Source records:
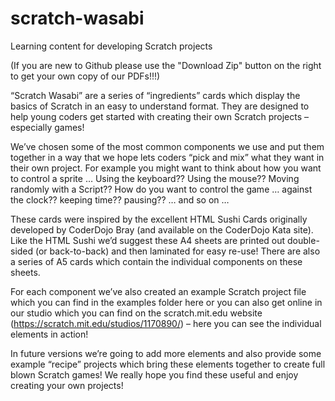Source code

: # scratch-wasabi
Learning content for developing Scratch projects

(If you are new to Github please use the "Download Zip" button on the right to get your own copy of our PDFs!!!)

“Scratch Wasabi” are a series of “ingredients” cards which display the basics of Scratch in an easy to understand format.  They are designed to help young coders get started with creating their own Scratch projects – especially games!

We’ve chosen some of the most common components we use and put them together in a way that we hope lets coders “pick and mix” what they want in their own project.  For example you might want to think about how you want to control a sprite … Using the keyboard??  Using the mouse??  Moving randomly with a Script?? How do you want to control the game … against the clock?? keeping time?? pausing?? … and so on …

These cards were inspired by the excellent HTML Sushi Cards originally developed by CoderDojo Bray (and available on the CoderDojo Kata site).  Like the HTML Sushi we’d suggest these A4 sheets are printed out double-sided (or back-to-back) and then laminated for easy re-use!  There are also a series of A5 cards which contain the individual components on these sheets.

For each component we’ve also created an example Scratch project file which you can find in the examples folder here or you can also get online in our studio which you can find on the scratch.mit.edu website (https://scratch.mit.edu/studios/1170890/) – here you can see the individual elements in action!

In future versions we’re going to add more elements and also provide some example “recipe” projects which bring these elements together to create full blown Scratch games!  We really hope you find these useful and enjoy creating your own projects!
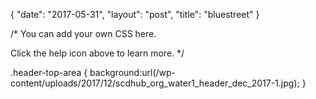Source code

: {
   "date": "2017-05-31",
   "layout": "post",
   "title": "bluestreet"
}

/*
You can add your own CSS here.

Click the help icon above to learn more.
*/

.header-top-area { background:url(/wp-content/uploads/2017/12/scdhub_org_water1_header_dec_2017-1.jpg);
}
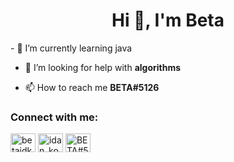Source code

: <h1 align="center">Hi 👋, I'm Beta</h1>
- 🌱 I’m currently learning java

- 🤝 I’m looking for help with **algorithms**

- 📫 How to reach me **BETA#5126**

<h3 align="left">Connect with me:</h3>
<p align="left">
<a href="https://twitter.com/betaidk" target="blank"><img align="center" src="https://raw.githubusercontent.com/rahuldkjain/github-profile-readme-generator/master/src/images/icons/Social/twitter.svg" alt="betaidk" height="30" width="40" /></a>
<a href="https://instagram.com/idan_koblik" target="blank"><img align="center" src="https://raw.githubusercontent.com/rahuldkjain/github-profile-readme-generator/master/src/images/icons/Social/instagram.svg" alt="idan_koblik" height="30" width="40" /></a>
<a href="https://discord.gg/CKNZmvUN" target="blank"><img align="center" src="https://raw.githubusercontent.com/rahuldkjain/github-profile-readme-generator/master/src/images/icons/Social/discord.svg"  alt="BETA#5126" height="30" width="40" /></a>
</p>



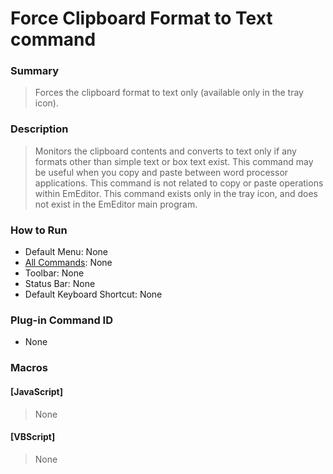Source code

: # Force Clipboard Format to Text command

### Summary

> Forces the clipboard format to text only (available only in the tray icon).

### Description

> Monitors the clipboard contents and converts to text only if any formats other than simple text or box text exist. This command may be useful when you copy and paste between word processor
> applications. This command is not related to copy or paste operations within EmEditor. This command exists only in the tray icon, and does not exist in the EmEditor main program.

### How to Run

- Default Menu: None
- [All Commands](../tools/all_commands): None
- Toolbar: None
- Status Bar: None
- Default Keyboard Shortcut: None

### Plug-in Command ID

- None

### Macros

#### \[JavaScript\]

> None

#### \[VBScript\]

> None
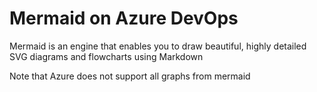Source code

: # Mermaid on Azure DevOps

Mermaid is an engine that enables you to draw beautiful, highly detailed SVG diagrams and flowcharts using Markdown

Note that Azure does not support all graphs from mermaid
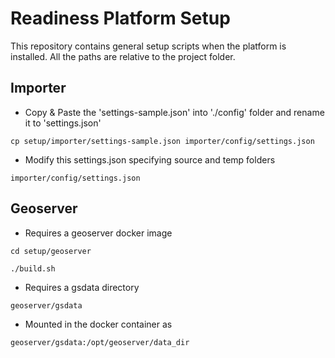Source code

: # Readiness Platform Setup

This repository contains general setup scripts when the platform is installed.
All the paths are relative to the project folder.


## Importer

- Copy & Paste the 'settings-sample.json' into './config' folder and rename it to 'settings.json'

`cp setup/importer/settings-sample.json importer/config/settings.json`

- Modify this settings.json specifying source and temp folders

`importer/config/settings.json`


## Geoserver

- Requires a geoserver docker image

`cd setup/geoserver`

`./build.sh`

- Requires a gsdata directory

`geoserver/gsdata`

- Mounted in the docker container as

`geoserver/gsdata:/opt/geoserver/data_dir`
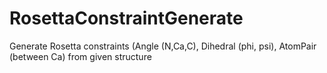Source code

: # RosettaConstraintGenerate

Generate Rosetta constraints (Angle (N,Ca,C), Dihedral (phi, psi), AtomPair (between Ca) from given structure

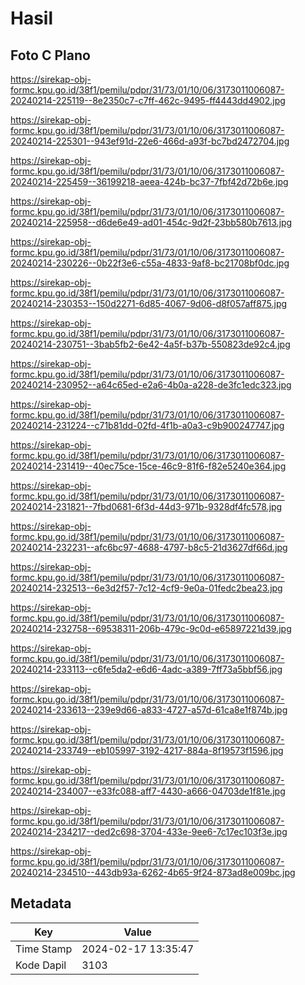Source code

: # Hasil

## Foto C Plano

https://sirekap-obj-formc.kpu.go.id/38f1/pemilu/pdpr/31/73/01/10/06/3173011006087-20240214-225119--8e2350c7-c7ff-462c-9495-ff4443dd4902.jpg

https://sirekap-obj-formc.kpu.go.id/38f1/pemilu/pdpr/31/73/01/10/06/3173011006087-20240214-225301--943ef91d-22e6-466d-a93f-bc7bd2472704.jpg

https://sirekap-obj-formc.kpu.go.id/38f1/pemilu/pdpr/31/73/01/10/06/3173011006087-20240214-225459--36199218-aeea-424b-bc37-7fbf42d72b6e.jpg

https://sirekap-obj-formc.kpu.go.id/38f1/pemilu/pdpr/31/73/01/10/06/3173011006087-20240214-225958--d6de6e49-ad01-454c-9d2f-23bb580b7613.jpg

https://sirekap-obj-formc.kpu.go.id/38f1/pemilu/pdpr/31/73/01/10/06/3173011006087-20240214-230226--0b22f3e6-c55a-4833-9af8-bc21708bf0dc.jpg

https://sirekap-obj-formc.kpu.go.id/38f1/pemilu/pdpr/31/73/01/10/06/3173011006087-20240214-230353--150d2271-6d85-4067-9d06-d8f057aff875.jpg

https://sirekap-obj-formc.kpu.go.id/38f1/pemilu/pdpr/31/73/01/10/06/3173011006087-20240214-230751--3bab5fb2-6e42-4a5f-b37b-550823de92c4.jpg

https://sirekap-obj-formc.kpu.go.id/38f1/pemilu/pdpr/31/73/01/10/06/3173011006087-20240214-230952--a64c65ed-e2a6-4b0a-a228-de3fc1edc323.jpg

https://sirekap-obj-formc.kpu.go.id/38f1/pemilu/pdpr/31/73/01/10/06/3173011006087-20240214-231224--c71b81dd-02fd-4f1b-a0a3-c9b900247747.jpg

https://sirekap-obj-formc.kpu.go.id/38f1/pemilu/pdpr/31/73/01/10/06/3173011006087-20240214-231419--40ec75ce-15ce-46c9-81f6-f82e5240e364.jpg

https://sirekap-obj-formc.kpu.go.id/38f1/pemilu/pdpr/31/73/01/10/06/3173011006087-20240214-231821--7fbd0681-6f3d-44d3-971b-9328df4fc578.jpg

https://sirekap-obj-formc.kpu.go.id/38f1/pemilu/pdpr/31/73/01/10/06/3173011006087-20240214-232231--afc6bc97-4688-4797-b8c5-21d3627df66d.jpg

https://sirekap-obj-formc.kpu.go.id/38f1/pemilu/pdpr/31/73/01/10/06/3173011006087-20240214-232513--6e3d2f57-7c12-4cf9-9e0a-01fedc2bea23.jpg

https://sirekap-obj-formc.kpu.go.id/38f1/pemilu/pdpr/31/73/01/10/06/3173011006087-20240214-232758--69538311-206b-479c-9c0d-e65897221d39.jpg

https://sirekap-obj-formc.kpu.go.id/38f1/pemilu/pdpr/31/73/01/10/06/3173011006087-20240214-233113--c6fe5da2-e6d6-4adc-a389-7ff73a5bbf56.jpg

https://sirekap-obj-formc.kpu.go.id/38f1/pemilu/pdpr/31/73/01/10/06/3173011006087-20240214-233613--239e9d66-a833-4727-a57d-61ca8e1f874b.jpg

https://sirekap-obj-formc.kpu.go.id/38f1/pemilu/pdpr/31/73/01/10/06/3173011006087-20240214-233749--eb105997-3192-4217-884a-8f19573f1596.jpg

https://sirekap-obj-formc.kpu.go.id/38f1/pemilu/pdpr/31/73/01/10/06/3173011006087-20240214-234007--e33fc088-aff7-4430-a666-04703de1f81e.jpg

https://sirekap-obj-formc.kpu.go.id/38f1/pemilu/pdpr/31/73/01/10/06/3173011006087-20240214-234217--ded2c698-3704-433e-9ee6-7c17ec103f3e.jpg

https://sirekap-obj-formc.kpu.go.id/38f1/pemilu/pdpr/31/73/01/10/06/3173011006087-20240214-234510--443db93a-6262-4b65-9f24-873ad8e009bc.jpg


## Metadata

| Key        | Value               |
| ---------- | ------------------- |
| Time Stamp | 2024-02-17 13:35:47 |
| Kode Dapil | 3103                |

What the exercise asks:
Your answer must be the exact lines of the records from the first one through the line containing "projects – especially games!", with no pictures in it.

Solution for this task:
Source code

: # scratch-wasabi
Learning content for developing Scratch projects

(If you are new to Github please use the "Download Zip" button on the right to get your own copy of our PDFs!!!)

“Scratch Wasabi” are a series of “ingredients” cards which display the basics of Scratch in an easy to understand format.  They are designed to help young coders get started with creating their own Scratch projects – especially games!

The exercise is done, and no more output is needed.